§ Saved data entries
════

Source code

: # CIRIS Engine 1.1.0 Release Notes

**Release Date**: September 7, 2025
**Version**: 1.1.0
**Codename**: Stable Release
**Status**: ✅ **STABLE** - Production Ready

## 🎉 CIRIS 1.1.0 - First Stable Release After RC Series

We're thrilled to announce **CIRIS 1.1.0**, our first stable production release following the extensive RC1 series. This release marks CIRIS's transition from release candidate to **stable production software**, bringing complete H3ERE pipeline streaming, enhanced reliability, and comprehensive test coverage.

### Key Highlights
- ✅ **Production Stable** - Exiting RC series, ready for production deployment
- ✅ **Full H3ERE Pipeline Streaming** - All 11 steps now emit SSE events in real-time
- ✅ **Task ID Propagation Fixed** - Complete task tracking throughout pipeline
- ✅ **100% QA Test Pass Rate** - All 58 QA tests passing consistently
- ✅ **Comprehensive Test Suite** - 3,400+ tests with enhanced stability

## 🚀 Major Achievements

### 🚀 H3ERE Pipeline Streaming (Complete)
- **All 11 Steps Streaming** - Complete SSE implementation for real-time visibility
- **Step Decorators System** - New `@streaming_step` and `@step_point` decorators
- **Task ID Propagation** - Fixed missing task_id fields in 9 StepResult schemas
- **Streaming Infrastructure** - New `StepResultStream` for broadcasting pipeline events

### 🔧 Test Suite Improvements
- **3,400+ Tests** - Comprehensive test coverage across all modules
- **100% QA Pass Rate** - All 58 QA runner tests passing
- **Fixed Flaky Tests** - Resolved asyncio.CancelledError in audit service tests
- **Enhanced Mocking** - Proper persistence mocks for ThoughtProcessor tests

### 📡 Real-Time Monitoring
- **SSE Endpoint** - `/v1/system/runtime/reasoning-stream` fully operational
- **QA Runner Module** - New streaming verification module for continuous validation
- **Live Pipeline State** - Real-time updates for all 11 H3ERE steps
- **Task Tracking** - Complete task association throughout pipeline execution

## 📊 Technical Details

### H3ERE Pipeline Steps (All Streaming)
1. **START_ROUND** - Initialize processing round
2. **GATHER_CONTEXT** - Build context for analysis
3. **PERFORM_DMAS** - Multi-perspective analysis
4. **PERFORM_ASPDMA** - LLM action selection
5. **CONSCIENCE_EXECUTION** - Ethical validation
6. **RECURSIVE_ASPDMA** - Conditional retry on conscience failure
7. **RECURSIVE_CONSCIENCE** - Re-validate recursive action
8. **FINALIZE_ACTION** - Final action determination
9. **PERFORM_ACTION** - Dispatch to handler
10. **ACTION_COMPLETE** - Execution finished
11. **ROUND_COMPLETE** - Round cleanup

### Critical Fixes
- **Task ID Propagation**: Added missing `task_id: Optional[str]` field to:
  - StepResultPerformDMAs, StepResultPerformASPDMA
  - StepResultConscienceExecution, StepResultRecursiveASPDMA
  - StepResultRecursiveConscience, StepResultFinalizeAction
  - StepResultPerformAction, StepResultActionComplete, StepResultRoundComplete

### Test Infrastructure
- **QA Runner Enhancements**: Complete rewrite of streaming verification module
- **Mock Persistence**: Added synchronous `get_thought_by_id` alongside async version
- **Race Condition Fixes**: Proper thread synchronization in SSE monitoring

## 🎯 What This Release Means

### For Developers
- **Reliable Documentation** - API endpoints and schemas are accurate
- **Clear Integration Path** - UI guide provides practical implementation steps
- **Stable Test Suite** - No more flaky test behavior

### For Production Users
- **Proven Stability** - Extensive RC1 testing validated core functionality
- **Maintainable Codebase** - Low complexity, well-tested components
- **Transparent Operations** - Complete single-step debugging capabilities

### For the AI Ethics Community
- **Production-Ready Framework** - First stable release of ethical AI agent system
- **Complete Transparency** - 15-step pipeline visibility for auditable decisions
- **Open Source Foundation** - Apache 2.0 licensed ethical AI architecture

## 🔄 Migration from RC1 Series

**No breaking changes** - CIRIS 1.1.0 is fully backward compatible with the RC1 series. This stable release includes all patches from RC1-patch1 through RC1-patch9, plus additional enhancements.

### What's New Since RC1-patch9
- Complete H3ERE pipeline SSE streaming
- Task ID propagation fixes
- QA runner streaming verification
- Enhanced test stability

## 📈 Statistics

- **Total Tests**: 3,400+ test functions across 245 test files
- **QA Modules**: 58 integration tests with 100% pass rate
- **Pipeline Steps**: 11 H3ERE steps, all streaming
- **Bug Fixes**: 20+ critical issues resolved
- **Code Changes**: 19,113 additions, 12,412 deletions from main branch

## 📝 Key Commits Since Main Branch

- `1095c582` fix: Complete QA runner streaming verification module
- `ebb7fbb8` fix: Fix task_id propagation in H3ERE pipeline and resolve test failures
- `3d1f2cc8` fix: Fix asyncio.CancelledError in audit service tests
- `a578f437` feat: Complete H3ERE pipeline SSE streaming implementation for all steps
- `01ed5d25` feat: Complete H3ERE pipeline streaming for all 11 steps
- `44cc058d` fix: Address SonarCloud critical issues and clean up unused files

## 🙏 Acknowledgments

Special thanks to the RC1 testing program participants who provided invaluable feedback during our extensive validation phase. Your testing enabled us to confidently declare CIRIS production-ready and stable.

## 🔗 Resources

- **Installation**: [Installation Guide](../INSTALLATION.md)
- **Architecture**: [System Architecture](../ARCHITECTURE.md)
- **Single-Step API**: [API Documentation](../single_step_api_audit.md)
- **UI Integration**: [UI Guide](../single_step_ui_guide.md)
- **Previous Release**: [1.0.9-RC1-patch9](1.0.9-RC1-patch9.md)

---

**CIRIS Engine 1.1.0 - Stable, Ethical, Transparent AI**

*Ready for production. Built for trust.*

════

§ Required work
Each entry above needs to be returned exactly as written.

§ Reply
Source code

: # CIRIS Engine 1.1.0 Release Notes

**Release Date**: September 7, 2025
**Version**: 1.1.0
**Codename**: Stable Release
**Status**: ✅ **STABLE** - Production Ready

## 🎉 CIRIS 1.1.0 - First Stable Release After RC Series

We're thrilled to announce **CIRIS 1.1.0**, our first stable production release following the extensive RC1 series. This release marks CIRIS's transition from release candidate to **stable production software**, bringing complete H3ERE pipeline streaming, enhanced reliability, and comprehensive test coverage.

### Key Highlights
- ✅ **Production Stable** - Exiting RC series, ready for production deployment
- ✅ **Full H3ERE Pipeline Streaming** - All 11 steps now emit SSE events in real-time
- ✅ **Task ID Propagation Fixed** - Complete task tracking throughout pipeline
- ✅ **100% QA Test Pass Rate** - All 58 QA tests passing consistently
- ✅ **Comprehensive Test Suite** - 3,400+ tests with enhanced stability

## 🚀 Major Achievements

### 🚀 H3ERE Pipeline Streaming (Complete)
- **All 11 Steps Streaming** - Complete SSE implementation for real-time visibility
- **Step Decorators System** - New `@streaming_step` and `@step_point` decorators
- **Task ID Propagation** - Fixed missing task_id fields in 9 StepResult schemas
- **Streaming Infrastructure** - New `StepResultStream` for broadcasting pipeline events

### 🔧 Test Suite Improvements
- **3,400+ Tests** - Comprehensive test coverage across all modules
- **100% QA Pass Rate** - All 58 QA runner tests passing
- **Fixed Flaky Tests** - Resolved asyncio.CancelledError in audit service tests
- **Enhanced Mocking** - Proper persistence mocks for ThoughtProcessor tests

### 📡 Real-Time Monitoring
- **SSE Endpoint** - `/v1/system/runtime/reasoning-stream` fully operational
- **QA Runner Module** - New streaming verification module for continuous validation
- **Live Pipeline State** - Real-time updates for all 11 H3ERE steps
- **Task Tracking** - Complete task association throughout pipeline execution

## 📊 Technical Details

### H3ERE Pipeline Steps (All Streaming)
1. **START_ROUND** - Initialize processing round
2. **GATHER_CONTEXT** - Build context for analysis
3. **PERFORM_DMAS** - Multi-perspective analysis
4. **PERFORM_ASPDMA** - LLM action selection
5. **CONSCIENCE_EXECUTION** - Ethical validation
6. **RECURSIVE_ASPDMA** - Conditional retry on conscience failure
7. **RECURSIVE_CONSCIENCE** - Re-validate recursive action
8. **FINALIZE_ACTION** - Final action determination
9. **PERFORM_ACTION** - Dispatch to handler
10. **ACTION_COMPLETE** - Execution finished
11. **ROUND_COMPLETE** - Round cleanup

### Critical Fixes
- **Task ID Propagation**: Added missing `task_id: Optional[str]` field to:
  - StepResultPerformDMAs, StepResultPerformASPDMA
  - StepResultConscienceExecution, StepResultRecursiveASPDMA
  - StepResultRecursiveConscience, StepResultFinalizeAction
  - StepResultPerformAction, StepResultActionComplete, StepResultRoundComplete

### Test Infrastructure
- **QA Runner Enhancements**: Complete rewrite of streaming verification module
- **Mock Persistence**: Added synchronous `get_thought_by_id` alongside async version
- **Race Condition Fixes**: Proper thread synchronization in SSE monitoring

## 🎯 What This Release Means

### For Developers
- **Reliable Documentation** - API endpoints and schemas are accurate
- **Clear Integration Path** - UI guide provides practical implementation steps
- **Stable Test Suite** - No more flaky test behavior

### For Production Users
- **Proven Stability** - Extensive RC1 testing validated core functionality
- **Maintainable Codebase** - Low complexity, well-tested components
- **Transparent Operations** - Complete single-step debugging capabilities

### For the AI Ethics Community
- **Production-Ready Framework** - First stable release of ethical AI agent system
- **Complete Transparency** - 15-step pipeline visibility for auditable decisions
- **Open Source Foundation** - Apache 2.0 licensed ethical AI architecture

## 🔄 Migration from RC1 Series

**No breaking changes** - CIRIS 1.1.0 is fully backward compatible with the RC1 series. This stable release includes all patches from RC1-patch1 through RC1-patch9, plus additional enhancements.

### What's New Since RC1-patch9
- Complete H3ERE pipeline SSE streaming
- Task ID propagation fixes
- QA runner streaming verification
- Enhanced test stability

## 📈 Statistics

- **Total Tests**: 3,400+ test functions across 245 test files
- **QA Modules**: 58 integration tests with 100% pass rate
- **Pipeline Steps**: 11 H3ERE steps, all streaming
- **Bug Fixes**: 20+ critical issues resolved
- **Code Changes**: 19,113 additions, 12,412 deletions from main branch

## 📝 Key Commits Since Main Branch

- `1095c582` fix: Complete QA runner streaming verification module
- `ebb7fbb8` fix: Fix task_id propagation in H3ERE pipeline and resolve test failures
- `3d1f2cc8` fix: Fix asyncio.CancelledError in audit service tests
- `a578f437` feat: Complete H3ERE pipeline SSE streaming implementation for all steps
- `01ed5d25` feat: Complete H3ERE pipeline streaming for all 11 steps
- `44cc058d` fix: Address SonarCloud critical issues and clean up unused files

## 🙏 Acknowledgments

Special thanks to the RC1 testing program participants who provided invaluable feedback during our extensive validation phase. Your testing enabled us to confidently declare CIRIS production-ready and stable.

## 🔗 Resources

- **Installation**: [Installation Guide](../INSTALLATION.md)
- **Architecture**: [System Architecture](../ARCHITECTURE.md)
- **Single-Step API**: [API Documentation](../single_step_api_audit.md)
- **UI Integration**: [UI Guide](../single_step_ui_guide.md)
- **Previous Release**: [1.0.9-RC1-patch9](1.0.9-RC1-patch9.md)

---

**CIRIS Engine 1.1.0 - Stable, Ethical, Transparent AI**

*Ready for production. Built for trust.*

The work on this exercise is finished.